Les espoirs de Christophe Barbier

L’éditorial vidéo de Christophe Barbier est, dans la catégorie du journalisme politicien, un sommet du genre. Dans celui qu’il a diffusé quelques heures avant le débat, il nous a offert une présentation éloquente de sa vision des « enjeux » du débat de la « primaire de gauche ».

Le choix du titre était digne de la finesse coutumière de l’éditorialiste de L’Express :



Et l’analyse valait bien un tel titre.

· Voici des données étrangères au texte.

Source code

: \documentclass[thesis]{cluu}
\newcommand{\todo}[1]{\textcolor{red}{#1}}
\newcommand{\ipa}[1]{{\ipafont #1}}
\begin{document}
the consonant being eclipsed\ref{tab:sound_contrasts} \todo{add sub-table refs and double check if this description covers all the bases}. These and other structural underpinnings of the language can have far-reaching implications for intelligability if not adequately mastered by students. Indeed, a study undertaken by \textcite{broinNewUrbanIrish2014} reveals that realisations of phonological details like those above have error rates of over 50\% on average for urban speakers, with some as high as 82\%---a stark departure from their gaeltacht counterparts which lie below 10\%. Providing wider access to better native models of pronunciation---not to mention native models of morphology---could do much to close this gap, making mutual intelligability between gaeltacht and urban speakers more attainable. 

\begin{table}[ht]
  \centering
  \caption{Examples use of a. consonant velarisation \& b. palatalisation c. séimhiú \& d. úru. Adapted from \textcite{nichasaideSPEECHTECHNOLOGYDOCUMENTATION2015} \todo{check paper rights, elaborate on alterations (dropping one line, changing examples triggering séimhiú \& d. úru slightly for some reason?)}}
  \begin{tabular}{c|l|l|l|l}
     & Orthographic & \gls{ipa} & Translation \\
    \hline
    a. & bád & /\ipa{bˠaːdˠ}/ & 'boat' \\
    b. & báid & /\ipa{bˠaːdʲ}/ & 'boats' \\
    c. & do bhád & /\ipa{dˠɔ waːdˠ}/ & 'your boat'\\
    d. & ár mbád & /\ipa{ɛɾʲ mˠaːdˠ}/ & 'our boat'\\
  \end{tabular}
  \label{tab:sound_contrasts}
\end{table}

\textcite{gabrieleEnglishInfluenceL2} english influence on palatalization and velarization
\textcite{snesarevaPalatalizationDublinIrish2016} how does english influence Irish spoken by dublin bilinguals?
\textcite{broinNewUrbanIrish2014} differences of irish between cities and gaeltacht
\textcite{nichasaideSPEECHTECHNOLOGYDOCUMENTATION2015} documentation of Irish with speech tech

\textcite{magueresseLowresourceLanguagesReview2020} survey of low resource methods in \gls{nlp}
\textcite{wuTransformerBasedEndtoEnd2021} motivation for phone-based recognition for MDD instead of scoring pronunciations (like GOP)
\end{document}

Extrait :

Peillon, Hamon, Montebourg, vont ils se départager ? Est-ce qu’on verra surgir avec ce premier débat un challenger naturel pour aller défier Manuel Valls au second tour ? Ou bien est-ce qu’ils vont se neutraliser, Hamon et Montebourg notamment sur l’aile gauche du PS ? Est-ce qu’ils vont s’entretuer ou est-ce qu’au contraire ils vont s’additionner, s’allier, pour que celui des deux qui ira au second tour peut-être face à Valls soit favorisé par un report de voix et puisse créer la surprise ? C’est l’une des clés, l’une des énigmes, l’une des équations de ce premier débat de la primaire de gauche.

Les attentes de Christophe Barbier sont un condensé de celles de nombre de ses confrères, pour lesquels le débat politique semble se résumer à une compétition entre individus : un débat dont l’essentiel ne réside pas dans les idées, les programmes, les projets, mais les querelles de personnes, les « petites phrases », les alliances secrètes et les trahisons. Conséquence : un tel « journalisme politique » contribue largement, par ses pratiques et ses contenus, à une dépolitisation de la politique qu’il ne manque pas, par ailleurs, de déplorer ou de prétendre combattre.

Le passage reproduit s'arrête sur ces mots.